Compared to the rest of the groups assembled, the Moatstown Choir displays a bit of a contrast. “They didn’t sing the old true gospel like we did,” she remembered, “they sang contemporary music.”
But gospel music crowds always appreciate authentic old time music and this occasion was no different. “When we sang, we had the whole place up on their feet,” Wright-Wilson remembered proudly. Then, Reverend Barnes himself took the stage to talk about their performance.
Afterwards “people were crying and hugging us and saying this was why they came.”
Jennifer Taylor-Ide, who has worked with many musicians and also plays music herself, noted that “they could sing from their hearts and have a rockin’ good time doing it.” She added that the Moatstown Choir had a talent for helping those with a more sedate religious background to appreciate the energy and style they brought to their performances.
“They are renowned for having kept their quality high over many years, even as some members age,” Taylor-Ide added.
They also performed alongside the “Queen of Country Music,” Kitty Wells.
Alongside God, however, family remained at the core of the choir. Norma Jean Moats recalled, “I enjoyed going around with all the cousins.” Wright-Wilson talked about “the love we all had for each other.” Norma Jean Moats added that sometimes they even “cried with each other.”
“It’s hard to sing with your kids,” Wright-Wilson smiled, remembering a time when her son corrected her after a performance.
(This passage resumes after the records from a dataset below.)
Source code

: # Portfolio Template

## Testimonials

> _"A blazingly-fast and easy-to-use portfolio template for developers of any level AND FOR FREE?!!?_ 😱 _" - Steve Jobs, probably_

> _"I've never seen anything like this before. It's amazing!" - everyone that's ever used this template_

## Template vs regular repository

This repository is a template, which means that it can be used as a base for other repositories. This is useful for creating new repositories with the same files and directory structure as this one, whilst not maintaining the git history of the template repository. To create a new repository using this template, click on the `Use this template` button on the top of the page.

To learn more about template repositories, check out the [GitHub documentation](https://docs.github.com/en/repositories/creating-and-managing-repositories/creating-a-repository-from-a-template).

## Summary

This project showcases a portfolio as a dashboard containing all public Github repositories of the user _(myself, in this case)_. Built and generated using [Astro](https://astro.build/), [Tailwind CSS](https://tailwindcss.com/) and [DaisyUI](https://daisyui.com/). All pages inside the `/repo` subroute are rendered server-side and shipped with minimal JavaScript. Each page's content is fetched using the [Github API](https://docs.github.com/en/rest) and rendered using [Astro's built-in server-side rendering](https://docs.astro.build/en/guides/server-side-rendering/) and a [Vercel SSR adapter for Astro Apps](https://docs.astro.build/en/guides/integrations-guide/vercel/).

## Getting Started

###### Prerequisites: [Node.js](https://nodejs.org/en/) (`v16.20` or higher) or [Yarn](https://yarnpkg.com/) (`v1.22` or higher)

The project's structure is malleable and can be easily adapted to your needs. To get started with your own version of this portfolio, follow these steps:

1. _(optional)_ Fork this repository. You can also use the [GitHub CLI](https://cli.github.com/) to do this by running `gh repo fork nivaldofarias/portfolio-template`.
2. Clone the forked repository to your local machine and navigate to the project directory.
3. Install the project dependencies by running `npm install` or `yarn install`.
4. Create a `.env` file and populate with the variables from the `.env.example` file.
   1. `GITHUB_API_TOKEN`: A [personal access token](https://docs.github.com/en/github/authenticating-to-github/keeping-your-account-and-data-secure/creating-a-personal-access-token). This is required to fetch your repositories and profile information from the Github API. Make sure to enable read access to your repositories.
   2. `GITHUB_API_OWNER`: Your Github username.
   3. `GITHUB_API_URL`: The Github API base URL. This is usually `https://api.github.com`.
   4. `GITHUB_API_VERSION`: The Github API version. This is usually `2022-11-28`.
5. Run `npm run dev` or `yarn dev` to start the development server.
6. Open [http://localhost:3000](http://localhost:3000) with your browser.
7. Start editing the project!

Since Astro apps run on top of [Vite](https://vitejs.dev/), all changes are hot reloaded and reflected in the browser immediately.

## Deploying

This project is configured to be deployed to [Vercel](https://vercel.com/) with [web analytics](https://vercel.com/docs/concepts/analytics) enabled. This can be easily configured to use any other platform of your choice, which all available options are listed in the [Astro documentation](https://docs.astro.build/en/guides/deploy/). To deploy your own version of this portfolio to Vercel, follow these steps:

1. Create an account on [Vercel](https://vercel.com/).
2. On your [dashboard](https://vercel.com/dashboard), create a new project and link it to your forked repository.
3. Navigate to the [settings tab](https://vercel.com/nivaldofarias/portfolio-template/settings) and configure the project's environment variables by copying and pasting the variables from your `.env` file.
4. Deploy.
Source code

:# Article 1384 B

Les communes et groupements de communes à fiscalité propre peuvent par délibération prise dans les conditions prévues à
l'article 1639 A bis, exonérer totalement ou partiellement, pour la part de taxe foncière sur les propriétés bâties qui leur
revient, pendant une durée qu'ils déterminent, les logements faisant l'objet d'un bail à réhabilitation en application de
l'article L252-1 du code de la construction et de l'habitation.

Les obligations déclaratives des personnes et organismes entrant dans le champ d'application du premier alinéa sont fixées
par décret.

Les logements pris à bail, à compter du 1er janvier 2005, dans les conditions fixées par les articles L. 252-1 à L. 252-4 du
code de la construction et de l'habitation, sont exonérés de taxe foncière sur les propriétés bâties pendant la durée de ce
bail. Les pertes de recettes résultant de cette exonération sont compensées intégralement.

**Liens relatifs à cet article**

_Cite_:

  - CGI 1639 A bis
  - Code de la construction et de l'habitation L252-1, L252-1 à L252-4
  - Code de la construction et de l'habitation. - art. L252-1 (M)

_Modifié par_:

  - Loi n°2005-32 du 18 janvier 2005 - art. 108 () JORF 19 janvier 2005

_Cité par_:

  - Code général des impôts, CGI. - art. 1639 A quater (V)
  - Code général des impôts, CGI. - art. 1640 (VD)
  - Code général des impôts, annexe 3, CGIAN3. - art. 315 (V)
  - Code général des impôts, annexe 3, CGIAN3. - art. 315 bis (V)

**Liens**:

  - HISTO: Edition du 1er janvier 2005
That always was good-natured, however. “If we didn’t remember the words, we stepped up for each other,” she added, then said “If we messed up, we laughed about it.”
She said “all of us are just family.”
As time has passed, however, the trends that have caused a decline in local population have also taken a toll on the choir. Some older members have remained active, but many in the younger generations have moved away to find opportunities and establish their lives.
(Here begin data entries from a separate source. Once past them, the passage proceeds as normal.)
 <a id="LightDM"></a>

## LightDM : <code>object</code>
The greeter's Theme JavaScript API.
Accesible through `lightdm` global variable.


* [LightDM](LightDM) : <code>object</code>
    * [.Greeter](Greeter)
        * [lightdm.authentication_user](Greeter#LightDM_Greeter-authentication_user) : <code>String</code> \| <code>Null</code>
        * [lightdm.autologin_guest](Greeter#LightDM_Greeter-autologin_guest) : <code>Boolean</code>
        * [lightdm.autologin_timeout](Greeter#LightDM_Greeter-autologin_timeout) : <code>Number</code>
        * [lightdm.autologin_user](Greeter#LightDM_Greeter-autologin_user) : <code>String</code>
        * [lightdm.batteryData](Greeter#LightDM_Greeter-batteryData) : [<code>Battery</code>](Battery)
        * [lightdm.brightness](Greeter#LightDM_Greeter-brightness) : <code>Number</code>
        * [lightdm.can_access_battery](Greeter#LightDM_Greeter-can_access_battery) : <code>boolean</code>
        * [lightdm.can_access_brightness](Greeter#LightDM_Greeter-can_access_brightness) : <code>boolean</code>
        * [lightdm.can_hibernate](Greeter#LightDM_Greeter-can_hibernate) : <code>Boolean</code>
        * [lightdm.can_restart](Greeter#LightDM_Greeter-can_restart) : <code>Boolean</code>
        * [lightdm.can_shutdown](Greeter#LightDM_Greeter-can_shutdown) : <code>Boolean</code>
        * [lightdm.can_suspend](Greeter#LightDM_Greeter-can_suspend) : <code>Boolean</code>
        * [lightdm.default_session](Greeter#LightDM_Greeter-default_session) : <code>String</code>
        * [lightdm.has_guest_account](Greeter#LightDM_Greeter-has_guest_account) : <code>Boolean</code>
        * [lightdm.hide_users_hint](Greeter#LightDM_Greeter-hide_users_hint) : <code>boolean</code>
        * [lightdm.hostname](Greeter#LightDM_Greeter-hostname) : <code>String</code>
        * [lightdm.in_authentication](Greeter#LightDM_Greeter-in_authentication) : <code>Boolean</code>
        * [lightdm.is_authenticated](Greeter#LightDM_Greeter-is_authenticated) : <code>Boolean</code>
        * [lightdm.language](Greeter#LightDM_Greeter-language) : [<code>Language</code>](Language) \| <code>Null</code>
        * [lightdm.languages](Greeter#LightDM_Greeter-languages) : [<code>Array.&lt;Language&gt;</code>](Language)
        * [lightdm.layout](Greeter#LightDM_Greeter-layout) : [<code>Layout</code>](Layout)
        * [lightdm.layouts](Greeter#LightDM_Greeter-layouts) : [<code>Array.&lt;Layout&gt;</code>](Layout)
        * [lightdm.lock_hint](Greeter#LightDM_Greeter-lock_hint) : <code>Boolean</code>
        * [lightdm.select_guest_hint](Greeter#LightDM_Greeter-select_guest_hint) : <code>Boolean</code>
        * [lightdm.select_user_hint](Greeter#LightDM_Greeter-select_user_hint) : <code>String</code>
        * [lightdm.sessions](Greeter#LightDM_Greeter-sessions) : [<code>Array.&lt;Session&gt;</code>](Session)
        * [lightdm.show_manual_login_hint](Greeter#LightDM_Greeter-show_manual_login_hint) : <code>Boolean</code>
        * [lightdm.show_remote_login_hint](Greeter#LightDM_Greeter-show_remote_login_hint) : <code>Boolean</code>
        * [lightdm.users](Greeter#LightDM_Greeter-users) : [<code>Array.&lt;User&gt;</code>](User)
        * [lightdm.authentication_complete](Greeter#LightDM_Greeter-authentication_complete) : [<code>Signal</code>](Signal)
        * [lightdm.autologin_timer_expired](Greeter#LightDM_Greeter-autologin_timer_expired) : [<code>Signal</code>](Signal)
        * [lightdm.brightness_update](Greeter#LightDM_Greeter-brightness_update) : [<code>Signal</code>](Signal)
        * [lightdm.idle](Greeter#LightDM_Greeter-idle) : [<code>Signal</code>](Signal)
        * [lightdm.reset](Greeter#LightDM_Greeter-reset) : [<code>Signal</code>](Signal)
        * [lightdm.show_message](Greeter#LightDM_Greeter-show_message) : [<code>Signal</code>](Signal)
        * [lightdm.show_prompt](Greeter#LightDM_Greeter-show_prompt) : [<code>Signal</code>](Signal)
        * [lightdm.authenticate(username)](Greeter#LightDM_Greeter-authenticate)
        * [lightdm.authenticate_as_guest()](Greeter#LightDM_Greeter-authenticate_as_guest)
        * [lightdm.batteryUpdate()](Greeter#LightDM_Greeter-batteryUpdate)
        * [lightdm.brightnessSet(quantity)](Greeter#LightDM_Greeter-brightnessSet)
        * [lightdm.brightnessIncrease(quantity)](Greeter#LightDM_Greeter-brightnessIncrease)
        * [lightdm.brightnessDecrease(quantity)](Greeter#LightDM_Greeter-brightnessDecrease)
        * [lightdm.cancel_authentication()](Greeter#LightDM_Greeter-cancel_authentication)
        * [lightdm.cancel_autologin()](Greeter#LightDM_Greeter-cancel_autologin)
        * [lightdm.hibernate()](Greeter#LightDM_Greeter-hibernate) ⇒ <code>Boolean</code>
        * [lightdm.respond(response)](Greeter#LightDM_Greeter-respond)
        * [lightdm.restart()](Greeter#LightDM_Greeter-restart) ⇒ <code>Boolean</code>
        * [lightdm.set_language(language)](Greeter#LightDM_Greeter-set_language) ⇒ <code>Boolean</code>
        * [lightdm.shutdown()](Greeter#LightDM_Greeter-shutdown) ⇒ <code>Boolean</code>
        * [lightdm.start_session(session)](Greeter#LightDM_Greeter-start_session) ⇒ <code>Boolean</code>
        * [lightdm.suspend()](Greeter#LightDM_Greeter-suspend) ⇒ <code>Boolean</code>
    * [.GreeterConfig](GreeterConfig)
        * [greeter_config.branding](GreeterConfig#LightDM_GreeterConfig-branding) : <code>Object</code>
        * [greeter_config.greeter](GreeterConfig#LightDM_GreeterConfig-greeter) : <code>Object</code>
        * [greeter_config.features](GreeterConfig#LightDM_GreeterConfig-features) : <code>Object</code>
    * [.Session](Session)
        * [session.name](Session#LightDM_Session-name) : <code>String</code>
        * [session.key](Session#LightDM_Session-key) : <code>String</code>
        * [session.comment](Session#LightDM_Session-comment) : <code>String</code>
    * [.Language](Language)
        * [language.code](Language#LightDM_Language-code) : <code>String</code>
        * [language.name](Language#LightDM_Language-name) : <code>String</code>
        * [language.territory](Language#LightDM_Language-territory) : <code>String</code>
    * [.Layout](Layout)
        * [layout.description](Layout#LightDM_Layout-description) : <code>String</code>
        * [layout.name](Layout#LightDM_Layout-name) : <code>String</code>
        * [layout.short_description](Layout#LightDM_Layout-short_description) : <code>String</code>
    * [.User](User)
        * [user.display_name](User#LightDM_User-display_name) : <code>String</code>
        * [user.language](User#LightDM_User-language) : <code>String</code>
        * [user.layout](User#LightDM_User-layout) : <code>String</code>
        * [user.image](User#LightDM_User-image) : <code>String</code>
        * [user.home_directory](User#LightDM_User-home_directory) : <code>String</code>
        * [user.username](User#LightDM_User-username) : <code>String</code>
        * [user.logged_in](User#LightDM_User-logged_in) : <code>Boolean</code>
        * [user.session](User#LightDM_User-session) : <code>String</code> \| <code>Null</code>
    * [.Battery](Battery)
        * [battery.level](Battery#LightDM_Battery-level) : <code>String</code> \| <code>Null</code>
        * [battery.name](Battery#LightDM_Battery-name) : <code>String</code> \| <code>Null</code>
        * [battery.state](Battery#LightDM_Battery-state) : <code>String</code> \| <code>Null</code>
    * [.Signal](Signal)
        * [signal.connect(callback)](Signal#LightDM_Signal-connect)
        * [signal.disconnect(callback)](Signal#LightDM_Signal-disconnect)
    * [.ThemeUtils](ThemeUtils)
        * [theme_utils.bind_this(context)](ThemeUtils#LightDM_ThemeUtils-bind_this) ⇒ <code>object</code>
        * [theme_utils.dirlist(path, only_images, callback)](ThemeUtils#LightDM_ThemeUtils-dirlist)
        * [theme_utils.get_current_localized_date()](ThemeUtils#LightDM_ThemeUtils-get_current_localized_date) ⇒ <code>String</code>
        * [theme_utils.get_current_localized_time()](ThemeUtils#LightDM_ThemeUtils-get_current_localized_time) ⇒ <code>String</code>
Paul Clayton, president of the Pendleton County Historical Society, noted that “Their music was very much appreciated and looked forward to by the majority of the county. I hate to think of having that talent not doing programs anymore.” He added that they also served as excellent “goodwill ambassadors” for the region.
The choir has paused their performances. “We still want to sing,” Wright-Wilson said. “We don’t want to give it up.” The desire to keep performing remains strong and they would bring their act back if they could restore a full instrumental accompaniment to their voices.
Wright-Wilson urged bass players “come and find us!”